[Showcase] 20centAI: A Minimal AI Chat Client That Switches Models Mid-Chat (and Saves 90% Tokens)

Hi Streamlit Community!

I wanted to see if I could build a chat client that doesn’t just talk to one AI – but switches between Claude, Mistral, and DeepSeek on the fly, without losing context.

:cow: What is 20centAI?

It starts as a simple chat interface.
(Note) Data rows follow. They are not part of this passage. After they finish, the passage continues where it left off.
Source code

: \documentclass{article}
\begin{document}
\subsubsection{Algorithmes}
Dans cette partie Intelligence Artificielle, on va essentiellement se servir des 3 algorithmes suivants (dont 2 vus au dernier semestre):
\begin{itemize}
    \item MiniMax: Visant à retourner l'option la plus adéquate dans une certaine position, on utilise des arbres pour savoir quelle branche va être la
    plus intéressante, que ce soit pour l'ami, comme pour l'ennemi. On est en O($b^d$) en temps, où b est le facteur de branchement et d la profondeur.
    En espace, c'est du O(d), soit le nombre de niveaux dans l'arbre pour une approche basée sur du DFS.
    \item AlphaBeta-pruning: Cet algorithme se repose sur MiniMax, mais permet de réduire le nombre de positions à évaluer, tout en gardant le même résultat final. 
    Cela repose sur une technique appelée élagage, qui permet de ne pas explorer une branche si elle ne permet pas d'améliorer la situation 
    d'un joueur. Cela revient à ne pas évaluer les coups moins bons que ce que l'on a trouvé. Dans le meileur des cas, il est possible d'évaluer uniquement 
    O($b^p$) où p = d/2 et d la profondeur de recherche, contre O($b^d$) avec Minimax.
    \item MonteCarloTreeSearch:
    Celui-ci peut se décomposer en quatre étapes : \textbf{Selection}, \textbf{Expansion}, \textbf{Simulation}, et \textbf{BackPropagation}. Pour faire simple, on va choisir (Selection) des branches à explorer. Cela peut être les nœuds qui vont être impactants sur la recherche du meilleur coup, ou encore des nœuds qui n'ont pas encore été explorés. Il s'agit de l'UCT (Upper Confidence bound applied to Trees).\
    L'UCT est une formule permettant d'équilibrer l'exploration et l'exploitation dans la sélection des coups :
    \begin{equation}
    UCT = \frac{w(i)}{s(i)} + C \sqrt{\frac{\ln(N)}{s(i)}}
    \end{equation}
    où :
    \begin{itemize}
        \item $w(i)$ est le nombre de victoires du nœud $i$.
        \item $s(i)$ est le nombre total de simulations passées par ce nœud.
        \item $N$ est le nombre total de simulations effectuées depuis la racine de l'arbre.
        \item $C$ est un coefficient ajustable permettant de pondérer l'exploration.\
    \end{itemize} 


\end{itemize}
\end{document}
But under the hood, it demonstrates three patterns for building robust AI integrations:

  • Provider Abstraction: Swap models mid-conversation (no code changes)
  • Rolling Compression: Older messages get summarized automatically (~90% token savings)
  • Explicit State: No Streamlit magic – everything is transparent and testable

:hammer_and_wrench: The Tech Stack:

  • Streamlit: UI and session management
  • Python Protocols: Clean provider interface
  • Heuristic Compression: Simple but effective context management
  • ~600 lines total: Built to be read, not just run

:new_moon: What I learned:

  • Context management is harder than it looks
  • Token costs add up fast – compression isn’t optional for long chats
  • Sometimes the simplest heuristic beats a complex algorithm

:link: Check it out:

:new_moon: The question for you:
If you were building a multi-provider chat app, what pattern would you try first?
Or: What’s the one thing you’d change about this approach?

No pressure – just curious what other Streamlit devs think.

P.S. If you find a bug: That’s not a feature. Please tell me.